Henri Sivonen wrote:
The Validator.nu HTML Parser comes with a sample application called
HTML2XML. When the input is a conforming HTML5 document, the output is
the semantically equivalent XHTML5 document. HTML2XML doesn't repair
non-conforming documents.
You can obtain the Java version from http://about.validator.nu/htmlparser/
Sam Ruby is working on a version that doesn't require the JVM invocation
overhead
http://intertwingly.net/blog/2009/06/15/Invoking-HtmlParser-from-C
If your pipeline is in Java, you don't need HTML2XML but you should just
use the Validator.nu HTML Parser directly, which optimizes away the
steps of serializing as XML and reparsing it.

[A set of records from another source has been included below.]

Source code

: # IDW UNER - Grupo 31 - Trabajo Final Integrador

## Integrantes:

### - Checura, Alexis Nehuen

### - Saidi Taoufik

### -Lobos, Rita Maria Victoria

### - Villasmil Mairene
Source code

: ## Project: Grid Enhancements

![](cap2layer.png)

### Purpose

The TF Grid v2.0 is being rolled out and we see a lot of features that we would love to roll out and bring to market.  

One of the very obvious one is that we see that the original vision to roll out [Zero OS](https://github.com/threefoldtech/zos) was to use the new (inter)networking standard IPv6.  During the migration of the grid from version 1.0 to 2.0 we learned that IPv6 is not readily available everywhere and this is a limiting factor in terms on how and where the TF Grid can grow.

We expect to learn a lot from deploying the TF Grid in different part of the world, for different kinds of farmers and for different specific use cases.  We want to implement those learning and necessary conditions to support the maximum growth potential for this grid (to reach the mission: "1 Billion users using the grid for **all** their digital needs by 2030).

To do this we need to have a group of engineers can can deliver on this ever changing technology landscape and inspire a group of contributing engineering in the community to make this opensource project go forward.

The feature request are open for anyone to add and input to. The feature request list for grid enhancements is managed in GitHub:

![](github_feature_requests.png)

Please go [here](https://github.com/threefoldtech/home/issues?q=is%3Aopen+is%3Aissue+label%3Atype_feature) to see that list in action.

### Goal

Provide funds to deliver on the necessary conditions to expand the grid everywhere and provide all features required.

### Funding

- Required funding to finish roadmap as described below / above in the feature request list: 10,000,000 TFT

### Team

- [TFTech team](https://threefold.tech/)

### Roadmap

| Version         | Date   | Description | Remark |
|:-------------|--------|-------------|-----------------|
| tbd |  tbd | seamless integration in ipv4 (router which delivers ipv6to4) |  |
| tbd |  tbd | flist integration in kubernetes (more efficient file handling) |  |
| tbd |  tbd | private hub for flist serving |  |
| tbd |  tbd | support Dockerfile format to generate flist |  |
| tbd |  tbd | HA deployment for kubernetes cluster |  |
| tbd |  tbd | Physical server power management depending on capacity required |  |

Update: I'm working on that too:
http://intertwingly.net/blog/2009/06/17/Calling-JAXP-from-Ruby
Jonathan: I will echo what Henri says. Except for edge cases, HTML5
parsers and serializers can simply be considered a 'drop in' replacement
for XML parsers and serializers. Every effort has been made to ensure
that the edge cases are as small as possible. And the cases where the
differences are unavoidable are clearly documented. Apparently Henri's
favorite example is form feed characters. Mine is consecutive dashes in
comments.
- Sam Ruby